───── Record extracts

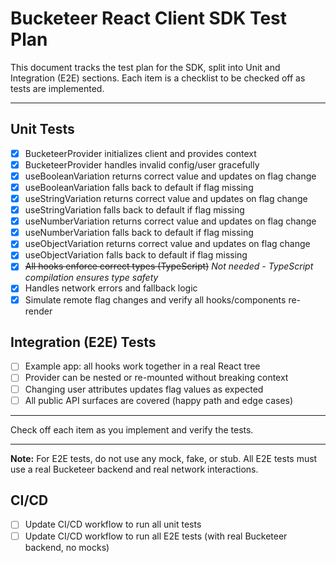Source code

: # Bucketeer React Client SDK Test Plan

This document tracks the test plan for the SDK, split into Unit and Integration (E2E) sections. Each item is a checklist to be checked off as tests are implemented.

---

## Unit Tests

- [x] BucketeerProvider initializes client and provides context
- [x] BucketeerProvider handles invalid config/user gracefully
- [x] useBooleanVariation returns correct value and updates on flag change
- [x] useBooleanVariation falls back to default if flag missing
- [x] useStringVariation returns correct value and updates on flag change
- [x] useStringVariation falls back to default if flag missing
- [x] useNumberVariation returns correct value and updates on flag change
- [x] useNumberVariation falls back to default if flag missing
- [x] useObjectVariation returns correct value and updates on flag change
- [x] useObjectVariation falls back to default if flag missing
- [x] ~~All hooks enforce correct types (TypeScript)~~ *Not needed - TypeScript compilation ensures type safety*
- [x] Handles network errors and fallback logic
- [x] Simulate remote flag changes and verify all hooks/components re-render

## Integration (E2E) Tests

- [ ] Example app: all hooks work together in a real React tree
- [ ] Provider can be nested or re-mounted without breaking context
- [ ] Changing user attributes updates flag values as expected
- [ ] All public API surfaces are covered (happy path and edge cases)

---

Check off each item as you implement and verify the tests.

---

**Note:** For E2E tests, do not use any mock, fake, or stub. All E2E tests must use a real Bucketeer backend and real network interactions.

## CI/CD

- [ ] Update CI/CD workflow to run all unit tests
- [ ] Update CI/CD workflow to run all E2E tests (with real Bucketeer backend, no mocks)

──────────

_Exercise goal_
Exactly the lines above from the one with "- [x] useStringVariation falls" to the one with "- [x] Handles", both included, are to be quoted; leave the rest out.

_Reply to the task_
- [x] useStringVariation falls back to default if flag missing
- [x] useNumberVariation returns correct value and updates on flag change
- [x] useNumberVariation falls back to default if flag missing
- [x] useObjectVariation returns correct value and updates on flag change
- [x] useObjectVariation falls back to default if flag missing
- [x] ~~All hooks enforce correct types (TypeScript)~~ *Not needed - TypeScript compilation ensures type safety*
- [x] Handles network errors and fallback logic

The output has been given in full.